Where a picture appears, omit it; repeat everything else in the records exactly.

-- Opening Marker --

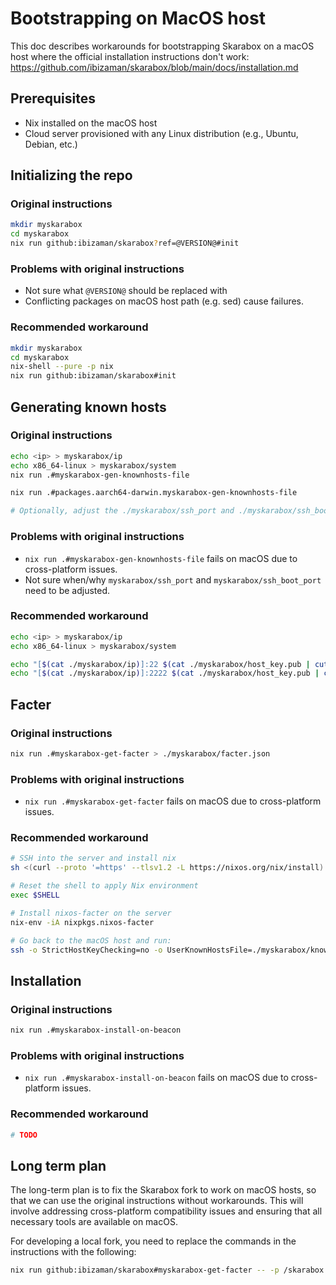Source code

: # Bootstrapping on MacOS host
This doc describes workarounds for bootstrapping Skarabox on a macOS host where the official installation instructions don't work: https://github.com/ibizaman/skarabox/blob/main/docs/installation.md

## Prerequisites
- Nix installed on the macOS host
- Cloud server provisioned with any Linux distribution (e.g., Ubuntu, Debian, etc.)

## Initializing the repo

### Original instructions
```bash
mkdir myskarabox
cd myskarabox
nix run github:ibizaman/skarabox?ref=@VERSION@#init
```

### Problems with original instructions
- Not sure what `@VERSION@` should be replaced with
- Conflicting packages on macOS host path (e.g. sed) cause failures.

### Recommended workaround
```bash
mkdir myskarabox
cd myskarabox
nix-shell --pure -p nix
nix run github:ibizaman/skarabox#init
```

## Generating known hosts
### Original instructions
```bash
echo <ip> > myskarabox/ip
echo x86_64-linux > myskarabox/system
nix run .#myskarabox-gen-knownhosts-file

nix run .#packages.aarch64-darwin.myskarabox-gen-knownhosts-file

# Optionally, adjust the ./myskarabox/ssh_port and ./myskarabox/ssh_boot_port if you want to.
```

### Problems with original instructions
- `nix run .#myskarabox-gen-knownhosts-file` fails on macOS due to cross-platform issues.
- Not sure when/why `myskarabox/ssh_port` and `myskarabox/ssh_boot_port` need to be adjusted. 

### Recommended workaround
```bash
echo <ip> > myskarabox/ip 
echo x86_64-linux > myskarabox/system

echo "[$(cat ./myskarabox/ip)]:22 $(cat ./myskarabox/host_key.pub | cut -d' ' -f1-2)" > ./myskarabox/known_hosts
echo "[$(cat ./myskarabox/ip)]:2222 $(cat ./myskarabox/host_key.pub | cut -d' ' -f1-2)" >> ./myskarabox/known_hosts
```

## Facter
### Original instructions
```bash
nix run .#myskarabox-get-facter > ./myskarabox/facter.json
```

### Problems with original instructions
- `nix run .#myskarabox-get-facter` fails on macOS due to cross-platform issues.

### Recommended workaround
```bash
# SSH into the server and install nix
sh <(curl --proto '=https' --tlsv1.2 -L https://nixos.org/nix/install) --daemon

# Reset the shell to apply Nix environment
exec $SHELL 

# Install nixos-facter on the server
nix-env -iA nixpkgs.nixos-facter

# Go back to the macOS host and run:
ssh -o StrictHostKeyChecking=no -o UserKnownHostsFile=./myskarabox/known_hosts -p 22 root@$(cat ./myskarabox/ip) "sudo bash -c 'source ~/.nix-profile/etc/profile.d/nix.sh && nixos-facter'" > ./myskarabox/facter.json
```

## Installation
### Original instructions
```bash
nix run .#myskarabox-install-on-beacon
```
### Problems with original instructions
- `nix run .#myskarabox-install-on-beacon` fails on macOS due to cross-platform issues.

### Recommended workaround
```bash
# TODO
```

## Long term plan
The long-term plan is to fix the Skarabox fork to work on macOS hosts, so that we can use the original instructions without workarounds. This will involve addressing cross-platform compatibility issues and ensuring that all necessary tools are available on macOS.

For developing a local fork, you need to replace the commands in the instructions with the following:

```bash
nix run github:ibizaman/skarabox#myskarabox-get-facter -- -p /skarabox 
```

-- Closing Marker --

Result ▸
Source code

: # Bootstrapping on MacOS host
This doc describes workarounds for bootstrapping Skarabox on a macOS host where the official installation instructions don't work: https://github.com/ibizaman/skarabox/blob/main/docs/installation.md

## Prerequisites
- Nix installed on the macOS host
- Cloud server provisioned with any Linux distribution (e.g., Ubuntu, Debian, etc.)

## Initializing the repo

### Original instructions
```bash
mkdir myskarabox
cd myskarabox
nix run github:ibizaman/skarabox?ref=@VERSION@#init
```

### Problems with original instructions
- Not sure what `@VERSION@` should be replaced with
- Conflicting packages on macOS host path (e.g. sed) cause failures.

### Recommended workaround
```bash
mkdir myskarabox
cd myskarabox
nix-shell --pure -p nix
nix run github:ibizaman/skarabox#init
```

## Generating known hosts
### Original instructions
```bash
echo <ip> > myskarabox/ip
echo x86_64-linux > myskarabox/system
nix run .#myskarabox-gen-knownhosts-file

nix run .#packages.aarch64-darwin.myskarabox-gen-knownhosts-file

# Optionally, adjust the ./myskarabox/ssh_port and ./myskarabox/ssh_boot_port if you want to.
```

### Problems with original instructions
- `nix run .#myskarabox-gen-knownhosts-file` fails on macOS due to cross-platform issues.
- Not sure when/why `myskarabox/ssh_port` and `myskarabox/ssh_boot_port` need to be adjusted. 

### Recommended workaround
```bash
echo <ip> > myskarabox/ip 
echo x86_64-linux > myskarabox/system

echo "[$(cat ./myskarabox/ip)]:22 $(cat ./myskarabox/host_key.pub | cut -d' ' -f1-2)" > ./myskarabox/known_hosts
echo "[$(cat ./myskarabox/ip)]:2222 $(cat ./myskarabox/host_key.pub | cut -d' ' -f1-2)" >> ./myskarabox/known_hosts
```

## Facter
### Original instructions
```bash
nix run .#myskarabox-get-facter > ./myskarabox/facter.json
```

### Problems with original instructions
- `nix run .#myskarabox-get-facter` fails on macOS due to cross-platform issues.

### Recommended workaround
```bash
# SSH into the server and install nix
sh <(curl --proto '=https' --tlsv1.2 -L https://nixos.org/nix/install) --daemon

# Reset the shell to apply Nix environment
exec $SHELL 

# Install nixos-facter on the server
nix-env -iA nixpkgs.nixos-facter

# Go back to the macOS host and run:
ssh -o StrictHostKeyChecking=no -o UserKnownHostsFile=./myskarabox/known_hosts -p 22 root@$(cat ./myskarabox/ip) "sudo bash -c 'source ~/.nix-profile/etc/profile.d/nix.sh && nixos-facter'" > ./myskarabox/facter.json
```

## Installation
### Original instructions
```bash
nix run .#myskarabox-install-on-beacon
```
### Problems with original instructions
- `nix run .#myskarabox-install-on-beacon` fails on macOS due to cross-platform issues.

### Recommended workaround
```bash
# TODO
```

## Long term plan
The long-term plan is to fix the Skarabox fork to work on macOS hosts, so that we can use the original instructions without workarounds. This will involve addressing cross-platform compatibility issues and ensuring that all necessary tools are available on macOS.

For developing a local fork, you need to replace the commands in the instructions with the following:

```bash
nix run github:ibizaman/skarabox#myskarabox-get-facter -- -p /skarabox 
```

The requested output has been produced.